> Goal of the exercise
Within the entries below, find each line containing the word "mathpix" and copy it.
(Working data Opens)
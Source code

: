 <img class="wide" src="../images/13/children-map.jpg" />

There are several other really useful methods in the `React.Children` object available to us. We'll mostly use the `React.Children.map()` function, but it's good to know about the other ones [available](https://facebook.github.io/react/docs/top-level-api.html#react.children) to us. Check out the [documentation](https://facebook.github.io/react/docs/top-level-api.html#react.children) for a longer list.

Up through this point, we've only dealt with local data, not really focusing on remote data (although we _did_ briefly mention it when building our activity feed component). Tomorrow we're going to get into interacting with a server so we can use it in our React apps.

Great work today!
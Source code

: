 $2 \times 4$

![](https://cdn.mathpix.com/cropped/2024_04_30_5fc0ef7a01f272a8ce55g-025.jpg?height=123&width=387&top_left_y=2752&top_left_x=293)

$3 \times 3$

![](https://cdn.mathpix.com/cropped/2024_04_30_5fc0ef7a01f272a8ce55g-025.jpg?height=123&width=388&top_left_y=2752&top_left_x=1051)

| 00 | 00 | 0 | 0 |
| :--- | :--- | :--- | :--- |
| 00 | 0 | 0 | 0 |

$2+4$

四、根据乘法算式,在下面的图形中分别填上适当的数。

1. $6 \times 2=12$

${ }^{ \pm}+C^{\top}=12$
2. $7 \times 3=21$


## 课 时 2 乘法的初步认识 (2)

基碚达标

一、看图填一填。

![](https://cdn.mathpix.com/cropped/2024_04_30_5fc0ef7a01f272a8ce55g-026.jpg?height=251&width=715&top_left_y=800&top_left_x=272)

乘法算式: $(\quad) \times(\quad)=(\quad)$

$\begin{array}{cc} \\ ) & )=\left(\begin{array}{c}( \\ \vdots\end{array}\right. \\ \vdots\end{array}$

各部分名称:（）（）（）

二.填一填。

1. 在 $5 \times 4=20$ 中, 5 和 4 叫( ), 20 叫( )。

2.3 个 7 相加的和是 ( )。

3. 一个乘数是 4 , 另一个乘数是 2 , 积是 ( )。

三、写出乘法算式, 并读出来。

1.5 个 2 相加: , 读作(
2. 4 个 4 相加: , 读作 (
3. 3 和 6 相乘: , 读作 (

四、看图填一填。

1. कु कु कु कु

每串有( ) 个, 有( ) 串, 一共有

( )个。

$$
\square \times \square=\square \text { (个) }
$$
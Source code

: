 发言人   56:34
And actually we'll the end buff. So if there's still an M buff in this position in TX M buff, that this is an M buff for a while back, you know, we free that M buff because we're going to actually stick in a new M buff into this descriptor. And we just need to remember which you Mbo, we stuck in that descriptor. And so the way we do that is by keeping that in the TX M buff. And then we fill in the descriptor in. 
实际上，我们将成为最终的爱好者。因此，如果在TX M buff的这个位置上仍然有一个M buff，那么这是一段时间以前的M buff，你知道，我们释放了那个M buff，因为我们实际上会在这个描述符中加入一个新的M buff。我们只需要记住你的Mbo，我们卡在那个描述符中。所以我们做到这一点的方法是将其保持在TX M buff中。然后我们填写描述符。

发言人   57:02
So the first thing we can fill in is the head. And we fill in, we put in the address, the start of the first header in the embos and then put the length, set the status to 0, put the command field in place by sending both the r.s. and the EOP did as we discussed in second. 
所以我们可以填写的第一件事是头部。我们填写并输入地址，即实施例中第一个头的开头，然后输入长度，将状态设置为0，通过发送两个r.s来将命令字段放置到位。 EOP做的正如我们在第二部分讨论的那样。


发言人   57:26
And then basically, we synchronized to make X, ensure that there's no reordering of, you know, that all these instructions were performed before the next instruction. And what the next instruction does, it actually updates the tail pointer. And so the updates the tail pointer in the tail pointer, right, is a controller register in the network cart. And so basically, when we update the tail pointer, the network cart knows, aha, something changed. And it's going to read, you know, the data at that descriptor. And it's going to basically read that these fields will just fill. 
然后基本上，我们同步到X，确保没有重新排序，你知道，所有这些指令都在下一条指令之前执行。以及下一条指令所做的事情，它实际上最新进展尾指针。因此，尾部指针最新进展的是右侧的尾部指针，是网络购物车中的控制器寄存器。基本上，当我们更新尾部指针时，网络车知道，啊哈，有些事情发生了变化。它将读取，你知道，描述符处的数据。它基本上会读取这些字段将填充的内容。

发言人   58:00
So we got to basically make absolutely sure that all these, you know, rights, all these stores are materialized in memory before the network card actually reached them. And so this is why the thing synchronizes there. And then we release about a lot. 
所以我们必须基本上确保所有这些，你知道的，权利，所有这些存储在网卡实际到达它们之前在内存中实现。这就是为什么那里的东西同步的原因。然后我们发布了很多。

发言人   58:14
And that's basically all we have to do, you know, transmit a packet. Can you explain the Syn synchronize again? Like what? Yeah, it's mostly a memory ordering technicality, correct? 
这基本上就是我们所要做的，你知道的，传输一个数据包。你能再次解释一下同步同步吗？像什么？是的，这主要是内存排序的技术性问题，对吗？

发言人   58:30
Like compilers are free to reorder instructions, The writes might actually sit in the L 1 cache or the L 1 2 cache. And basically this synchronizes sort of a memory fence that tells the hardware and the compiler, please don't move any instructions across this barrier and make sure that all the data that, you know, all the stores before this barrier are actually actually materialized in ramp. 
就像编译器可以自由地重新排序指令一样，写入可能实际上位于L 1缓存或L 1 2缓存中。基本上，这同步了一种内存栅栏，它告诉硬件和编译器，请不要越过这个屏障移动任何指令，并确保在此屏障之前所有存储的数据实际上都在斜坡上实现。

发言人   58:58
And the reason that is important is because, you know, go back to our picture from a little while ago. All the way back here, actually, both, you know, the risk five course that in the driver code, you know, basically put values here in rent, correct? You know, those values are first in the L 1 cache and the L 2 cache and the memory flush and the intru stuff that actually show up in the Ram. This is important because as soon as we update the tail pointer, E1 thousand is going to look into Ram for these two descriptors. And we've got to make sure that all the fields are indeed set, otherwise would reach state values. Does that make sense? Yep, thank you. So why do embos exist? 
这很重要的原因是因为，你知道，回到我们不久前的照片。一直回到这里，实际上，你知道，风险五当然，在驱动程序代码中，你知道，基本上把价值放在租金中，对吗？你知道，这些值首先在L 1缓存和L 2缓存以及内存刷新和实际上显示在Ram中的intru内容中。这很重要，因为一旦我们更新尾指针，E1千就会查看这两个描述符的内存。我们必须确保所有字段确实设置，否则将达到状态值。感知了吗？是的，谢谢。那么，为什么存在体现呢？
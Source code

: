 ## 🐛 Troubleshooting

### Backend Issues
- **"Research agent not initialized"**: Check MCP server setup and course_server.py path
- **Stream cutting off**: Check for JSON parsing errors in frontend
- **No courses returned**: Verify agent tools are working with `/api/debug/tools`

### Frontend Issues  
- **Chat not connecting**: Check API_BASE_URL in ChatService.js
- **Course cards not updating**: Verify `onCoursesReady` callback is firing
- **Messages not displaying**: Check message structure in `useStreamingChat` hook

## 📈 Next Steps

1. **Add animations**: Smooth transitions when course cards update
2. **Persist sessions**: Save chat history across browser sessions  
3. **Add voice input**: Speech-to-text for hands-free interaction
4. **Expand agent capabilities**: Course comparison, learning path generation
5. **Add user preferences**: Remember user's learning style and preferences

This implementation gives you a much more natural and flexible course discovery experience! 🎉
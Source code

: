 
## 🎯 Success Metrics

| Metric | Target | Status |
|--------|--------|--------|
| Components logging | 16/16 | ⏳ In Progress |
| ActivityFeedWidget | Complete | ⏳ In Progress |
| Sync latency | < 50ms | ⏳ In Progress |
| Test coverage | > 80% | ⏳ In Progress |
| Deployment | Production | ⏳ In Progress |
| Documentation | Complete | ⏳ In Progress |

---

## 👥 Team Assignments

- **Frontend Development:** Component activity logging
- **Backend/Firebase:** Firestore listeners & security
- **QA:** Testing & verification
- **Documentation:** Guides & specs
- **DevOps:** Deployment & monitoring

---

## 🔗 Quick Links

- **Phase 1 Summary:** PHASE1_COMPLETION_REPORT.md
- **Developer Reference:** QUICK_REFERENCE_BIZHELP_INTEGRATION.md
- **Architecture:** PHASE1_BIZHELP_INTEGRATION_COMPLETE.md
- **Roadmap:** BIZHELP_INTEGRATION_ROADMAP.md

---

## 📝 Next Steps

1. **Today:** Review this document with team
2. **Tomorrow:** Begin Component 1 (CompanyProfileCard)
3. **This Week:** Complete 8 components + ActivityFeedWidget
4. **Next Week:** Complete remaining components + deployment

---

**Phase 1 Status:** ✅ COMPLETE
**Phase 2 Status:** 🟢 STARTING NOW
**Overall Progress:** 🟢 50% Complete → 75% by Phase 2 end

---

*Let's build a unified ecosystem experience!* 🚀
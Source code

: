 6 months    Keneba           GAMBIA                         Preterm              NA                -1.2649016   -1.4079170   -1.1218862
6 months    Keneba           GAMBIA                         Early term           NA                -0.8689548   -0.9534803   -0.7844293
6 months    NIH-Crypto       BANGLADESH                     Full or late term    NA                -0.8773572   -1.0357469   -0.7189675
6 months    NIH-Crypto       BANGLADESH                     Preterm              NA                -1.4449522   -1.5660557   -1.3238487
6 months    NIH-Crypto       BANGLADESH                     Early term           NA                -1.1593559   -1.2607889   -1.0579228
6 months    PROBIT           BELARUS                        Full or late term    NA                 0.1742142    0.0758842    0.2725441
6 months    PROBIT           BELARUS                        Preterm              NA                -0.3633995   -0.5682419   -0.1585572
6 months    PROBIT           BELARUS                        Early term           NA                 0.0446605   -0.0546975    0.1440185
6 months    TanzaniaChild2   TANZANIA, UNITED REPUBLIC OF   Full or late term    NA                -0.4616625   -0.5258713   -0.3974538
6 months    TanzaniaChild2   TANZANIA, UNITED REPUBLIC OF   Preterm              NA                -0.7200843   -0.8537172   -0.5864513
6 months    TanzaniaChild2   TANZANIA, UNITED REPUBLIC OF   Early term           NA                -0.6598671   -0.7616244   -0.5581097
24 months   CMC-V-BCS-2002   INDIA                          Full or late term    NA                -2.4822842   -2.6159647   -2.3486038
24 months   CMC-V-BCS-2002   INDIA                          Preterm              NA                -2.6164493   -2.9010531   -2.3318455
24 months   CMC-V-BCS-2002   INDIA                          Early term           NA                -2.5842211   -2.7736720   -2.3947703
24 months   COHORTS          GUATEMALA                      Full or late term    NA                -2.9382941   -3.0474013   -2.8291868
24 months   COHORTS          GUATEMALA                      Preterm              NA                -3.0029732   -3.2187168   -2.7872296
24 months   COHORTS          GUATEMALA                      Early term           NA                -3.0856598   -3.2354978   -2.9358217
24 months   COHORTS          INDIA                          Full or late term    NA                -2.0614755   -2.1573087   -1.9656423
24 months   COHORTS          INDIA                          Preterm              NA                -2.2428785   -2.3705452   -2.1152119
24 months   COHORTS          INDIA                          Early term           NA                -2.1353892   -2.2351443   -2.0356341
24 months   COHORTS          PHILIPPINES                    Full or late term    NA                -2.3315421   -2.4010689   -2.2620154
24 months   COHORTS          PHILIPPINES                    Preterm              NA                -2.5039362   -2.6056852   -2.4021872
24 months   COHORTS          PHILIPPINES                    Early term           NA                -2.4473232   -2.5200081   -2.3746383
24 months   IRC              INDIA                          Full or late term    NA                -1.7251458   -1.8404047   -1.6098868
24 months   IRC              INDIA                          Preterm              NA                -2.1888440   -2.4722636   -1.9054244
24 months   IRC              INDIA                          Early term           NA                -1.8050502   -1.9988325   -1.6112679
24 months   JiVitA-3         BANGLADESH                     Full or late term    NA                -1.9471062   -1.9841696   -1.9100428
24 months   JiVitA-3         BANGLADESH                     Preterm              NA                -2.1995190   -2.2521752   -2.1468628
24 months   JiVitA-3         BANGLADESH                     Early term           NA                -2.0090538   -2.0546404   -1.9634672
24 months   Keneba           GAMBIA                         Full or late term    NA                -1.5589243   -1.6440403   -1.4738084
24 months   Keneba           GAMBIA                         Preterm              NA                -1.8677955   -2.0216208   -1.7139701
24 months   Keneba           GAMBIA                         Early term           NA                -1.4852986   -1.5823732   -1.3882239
(Working data Closes)
> Solution for this problem
![](https://cdn.mathpix.com/cropped/2024_04_30_5fc0ef7a01f272a8ce55g-025.jpg?height=123&width=387&top_left_y=2752&top_left_x=293)
![](https://cdn.mathpix.com/cropped/2024_04_30_5fc0ef7a01f272a8ce55g-025.jpg?height=123&width=388&top_left_y=2752&top_left_x=1051)
![](https://cdn.mathpix.com/cropped/2024_04_30_5fc0ef7a01f272a8ce55g-026.jpg?height=251&width=715&top_left_y=800&top_left_x=272)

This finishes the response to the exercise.